- **WHAT YOU NEED TO DO**: Look for the word "most" in the entries below, then copy every line that has it.

- **RECORDS TO PROCESS**:
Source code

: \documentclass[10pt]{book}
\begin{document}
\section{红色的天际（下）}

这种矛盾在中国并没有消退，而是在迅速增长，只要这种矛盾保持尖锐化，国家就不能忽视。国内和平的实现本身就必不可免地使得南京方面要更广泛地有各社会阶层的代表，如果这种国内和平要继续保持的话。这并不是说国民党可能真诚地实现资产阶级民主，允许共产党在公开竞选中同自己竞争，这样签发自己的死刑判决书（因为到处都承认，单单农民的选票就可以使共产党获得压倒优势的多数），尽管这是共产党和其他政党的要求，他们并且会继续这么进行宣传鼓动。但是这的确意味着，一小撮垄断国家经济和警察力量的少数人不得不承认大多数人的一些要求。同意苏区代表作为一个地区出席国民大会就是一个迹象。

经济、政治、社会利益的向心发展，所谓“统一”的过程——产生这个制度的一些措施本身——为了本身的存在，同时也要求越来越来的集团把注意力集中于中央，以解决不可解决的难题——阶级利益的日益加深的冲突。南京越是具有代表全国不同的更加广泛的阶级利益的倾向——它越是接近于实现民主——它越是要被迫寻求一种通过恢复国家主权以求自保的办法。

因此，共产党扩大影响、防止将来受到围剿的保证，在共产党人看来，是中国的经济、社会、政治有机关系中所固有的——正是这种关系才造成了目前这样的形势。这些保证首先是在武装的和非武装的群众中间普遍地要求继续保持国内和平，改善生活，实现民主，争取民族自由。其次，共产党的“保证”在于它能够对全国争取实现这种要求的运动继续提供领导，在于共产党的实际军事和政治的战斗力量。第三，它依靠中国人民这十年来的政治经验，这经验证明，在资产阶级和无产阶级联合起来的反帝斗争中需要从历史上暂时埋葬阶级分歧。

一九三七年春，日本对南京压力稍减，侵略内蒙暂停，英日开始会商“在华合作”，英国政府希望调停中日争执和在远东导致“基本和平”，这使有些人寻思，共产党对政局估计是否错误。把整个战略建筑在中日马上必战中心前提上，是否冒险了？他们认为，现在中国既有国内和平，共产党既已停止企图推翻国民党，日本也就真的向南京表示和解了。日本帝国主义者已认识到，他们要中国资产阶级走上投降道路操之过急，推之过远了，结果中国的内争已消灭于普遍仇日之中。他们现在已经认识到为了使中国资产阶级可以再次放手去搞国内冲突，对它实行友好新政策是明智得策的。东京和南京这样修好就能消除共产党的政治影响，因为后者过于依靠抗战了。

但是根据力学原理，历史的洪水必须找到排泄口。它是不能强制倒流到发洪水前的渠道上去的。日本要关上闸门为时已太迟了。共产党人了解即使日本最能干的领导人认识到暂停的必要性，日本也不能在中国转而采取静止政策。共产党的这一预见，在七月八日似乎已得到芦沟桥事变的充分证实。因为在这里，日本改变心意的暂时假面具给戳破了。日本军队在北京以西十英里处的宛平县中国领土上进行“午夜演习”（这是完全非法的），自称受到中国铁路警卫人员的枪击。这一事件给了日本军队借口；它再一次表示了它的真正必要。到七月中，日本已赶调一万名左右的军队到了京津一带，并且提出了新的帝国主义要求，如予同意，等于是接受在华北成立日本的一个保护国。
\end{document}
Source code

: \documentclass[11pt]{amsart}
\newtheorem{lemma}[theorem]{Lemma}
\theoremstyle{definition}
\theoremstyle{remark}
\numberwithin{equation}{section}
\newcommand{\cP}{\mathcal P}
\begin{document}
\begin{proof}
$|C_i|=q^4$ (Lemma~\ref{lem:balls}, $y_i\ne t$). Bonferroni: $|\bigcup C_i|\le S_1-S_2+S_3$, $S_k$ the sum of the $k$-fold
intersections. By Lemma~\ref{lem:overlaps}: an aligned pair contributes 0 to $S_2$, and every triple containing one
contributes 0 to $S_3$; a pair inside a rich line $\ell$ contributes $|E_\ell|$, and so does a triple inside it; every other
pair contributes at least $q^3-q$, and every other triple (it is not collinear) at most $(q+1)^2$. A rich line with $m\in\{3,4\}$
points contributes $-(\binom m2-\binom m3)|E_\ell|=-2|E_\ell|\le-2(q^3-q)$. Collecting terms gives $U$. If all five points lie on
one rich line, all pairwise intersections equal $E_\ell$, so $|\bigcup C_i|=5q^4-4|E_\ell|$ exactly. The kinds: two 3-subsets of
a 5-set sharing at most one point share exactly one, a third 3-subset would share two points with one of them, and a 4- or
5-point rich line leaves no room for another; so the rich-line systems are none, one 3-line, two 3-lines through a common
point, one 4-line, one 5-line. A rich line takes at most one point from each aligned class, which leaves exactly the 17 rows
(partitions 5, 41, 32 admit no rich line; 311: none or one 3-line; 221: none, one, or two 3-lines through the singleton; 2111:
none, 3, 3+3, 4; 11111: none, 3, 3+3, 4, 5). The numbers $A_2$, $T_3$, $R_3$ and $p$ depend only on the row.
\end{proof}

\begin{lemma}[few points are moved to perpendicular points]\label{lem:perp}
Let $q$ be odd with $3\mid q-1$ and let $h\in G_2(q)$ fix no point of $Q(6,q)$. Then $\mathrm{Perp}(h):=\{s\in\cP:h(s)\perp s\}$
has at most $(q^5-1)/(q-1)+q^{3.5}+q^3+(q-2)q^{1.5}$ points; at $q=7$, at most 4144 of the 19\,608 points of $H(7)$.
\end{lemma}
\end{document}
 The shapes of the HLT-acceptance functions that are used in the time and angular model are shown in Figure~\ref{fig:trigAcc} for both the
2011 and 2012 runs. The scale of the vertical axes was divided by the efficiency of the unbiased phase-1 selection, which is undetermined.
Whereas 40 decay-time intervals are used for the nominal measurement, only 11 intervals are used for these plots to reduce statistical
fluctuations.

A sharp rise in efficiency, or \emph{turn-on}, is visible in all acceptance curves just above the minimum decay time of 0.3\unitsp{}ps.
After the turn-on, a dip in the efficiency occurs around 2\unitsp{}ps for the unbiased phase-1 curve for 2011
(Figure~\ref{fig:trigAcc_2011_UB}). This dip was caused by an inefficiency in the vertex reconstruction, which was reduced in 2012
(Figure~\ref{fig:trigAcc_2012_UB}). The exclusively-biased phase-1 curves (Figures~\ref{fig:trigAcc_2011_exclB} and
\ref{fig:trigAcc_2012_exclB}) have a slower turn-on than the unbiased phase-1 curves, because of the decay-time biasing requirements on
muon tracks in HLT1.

- **TASK SOLUTION**:
pair contributes at least $q^3-q$, and every other triple (it is not collinear) at most $(q+1)^2$. A rich line with $m\in\{3,4\}$
a 5-set sharing at most one point share exactly one, a third 3-subset would share two points with one of them, and a 4- or
point, one 4-line, one 5-line. A rich line takes at most one point from each aligned class, which leaves exactly the 17 rows
has at most $(q^5-1)/(q-1)+q^{3.5}+q^3+(q-2)q^{1.5}$ points; at $q=7$, at most 4144 of the 19\,608 points of $H(7)$.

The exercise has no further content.